ERIC Number: ED460427
Record Type: RIE
Publication Date: 1998-Nov
Pages: 11
Abstractor: N/A
ISBN: N/A
ISSN: N/A
EISSN: N/A
The More We Change....
Sewall, Angela M.; Witcher, Ann E.
This report provides an overview of the struggle to desegregate schools in the United States. It describes the two phases of desegregation, focusing on court decisions that influenced desegregation and how these decisions changed the composition of the schools. It opens with the 1849 decision that asserted that desegregation was for the good of both races, and then quickly traces the progression to "Plessy v. Ferguson" (1896), which established that separate but equal met the requirements of the Fourteenth Amendment. The report outlines events leading up to the "Brown" decision and the court order that desegregation efforts were to be approached with all deliberate speed. Following the "Brown" case, questions arose over de jure and de facto segregation and the issue of freedom of choice. Much of this debate culminated in the landmark case "Swann v. Charlotte-Mecklenberg Board of Education," which reaffirmed the fact that district courts have broad powers to fashion remedies in desegregation cases and may use experts for the development of desegregation plans, such as racial quotas, one-race schools, and transportation.

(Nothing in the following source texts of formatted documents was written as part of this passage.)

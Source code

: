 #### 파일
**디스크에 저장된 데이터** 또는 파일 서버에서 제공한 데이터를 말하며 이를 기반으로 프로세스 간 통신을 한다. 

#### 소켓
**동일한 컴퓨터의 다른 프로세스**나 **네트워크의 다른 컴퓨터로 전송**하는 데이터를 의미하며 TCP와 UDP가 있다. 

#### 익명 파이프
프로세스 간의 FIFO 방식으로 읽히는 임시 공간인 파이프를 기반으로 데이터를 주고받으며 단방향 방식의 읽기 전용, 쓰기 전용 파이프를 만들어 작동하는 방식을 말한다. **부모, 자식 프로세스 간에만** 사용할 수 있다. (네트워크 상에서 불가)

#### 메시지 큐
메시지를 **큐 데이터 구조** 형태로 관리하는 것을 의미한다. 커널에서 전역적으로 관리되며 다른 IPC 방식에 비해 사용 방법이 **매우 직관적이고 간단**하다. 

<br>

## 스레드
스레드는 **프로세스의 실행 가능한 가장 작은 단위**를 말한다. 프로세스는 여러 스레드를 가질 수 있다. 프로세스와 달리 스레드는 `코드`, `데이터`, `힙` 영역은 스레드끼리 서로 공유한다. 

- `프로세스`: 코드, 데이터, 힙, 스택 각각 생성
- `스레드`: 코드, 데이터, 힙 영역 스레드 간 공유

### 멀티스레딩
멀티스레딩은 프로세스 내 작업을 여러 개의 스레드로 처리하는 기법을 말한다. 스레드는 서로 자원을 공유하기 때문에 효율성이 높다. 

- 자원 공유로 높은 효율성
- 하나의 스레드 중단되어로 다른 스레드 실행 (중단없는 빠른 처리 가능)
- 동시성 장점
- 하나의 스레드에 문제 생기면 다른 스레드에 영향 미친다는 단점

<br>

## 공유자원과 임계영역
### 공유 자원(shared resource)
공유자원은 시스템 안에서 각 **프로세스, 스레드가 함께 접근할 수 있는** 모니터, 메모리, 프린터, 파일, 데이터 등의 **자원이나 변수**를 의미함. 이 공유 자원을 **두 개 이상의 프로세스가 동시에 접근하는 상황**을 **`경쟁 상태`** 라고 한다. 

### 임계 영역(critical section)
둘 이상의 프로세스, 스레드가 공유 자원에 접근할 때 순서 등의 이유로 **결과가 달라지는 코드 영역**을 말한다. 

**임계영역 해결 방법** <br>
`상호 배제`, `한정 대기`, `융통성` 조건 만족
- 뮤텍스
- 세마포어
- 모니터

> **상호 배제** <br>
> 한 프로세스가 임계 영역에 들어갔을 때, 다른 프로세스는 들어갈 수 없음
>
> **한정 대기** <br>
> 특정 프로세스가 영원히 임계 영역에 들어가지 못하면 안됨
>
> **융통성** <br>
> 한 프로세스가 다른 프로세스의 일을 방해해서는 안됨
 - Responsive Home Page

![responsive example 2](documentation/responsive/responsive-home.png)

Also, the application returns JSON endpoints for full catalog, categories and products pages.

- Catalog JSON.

During the 1970s, freedom-of-choice debates arose with pressing frequency, particularly as concerns judicial power. The 1980s witnessed a loosening of court jurisdiction and a return to the concept of neighborhood schools. (Contains 35 endnotes.) (RJM)
Publication Type: Reports - Descriptive; Speeches/Meeting Papers
Education Level: N/A
Audience: N/A
Language: English
Sponsor: N/A
Authoring Institution: N/A
Grant or Contract Numbers: N/A
Note: Paper presented at the Annual Meeting of the Education Law Association (Charleston, SC, November 19-21, 1998).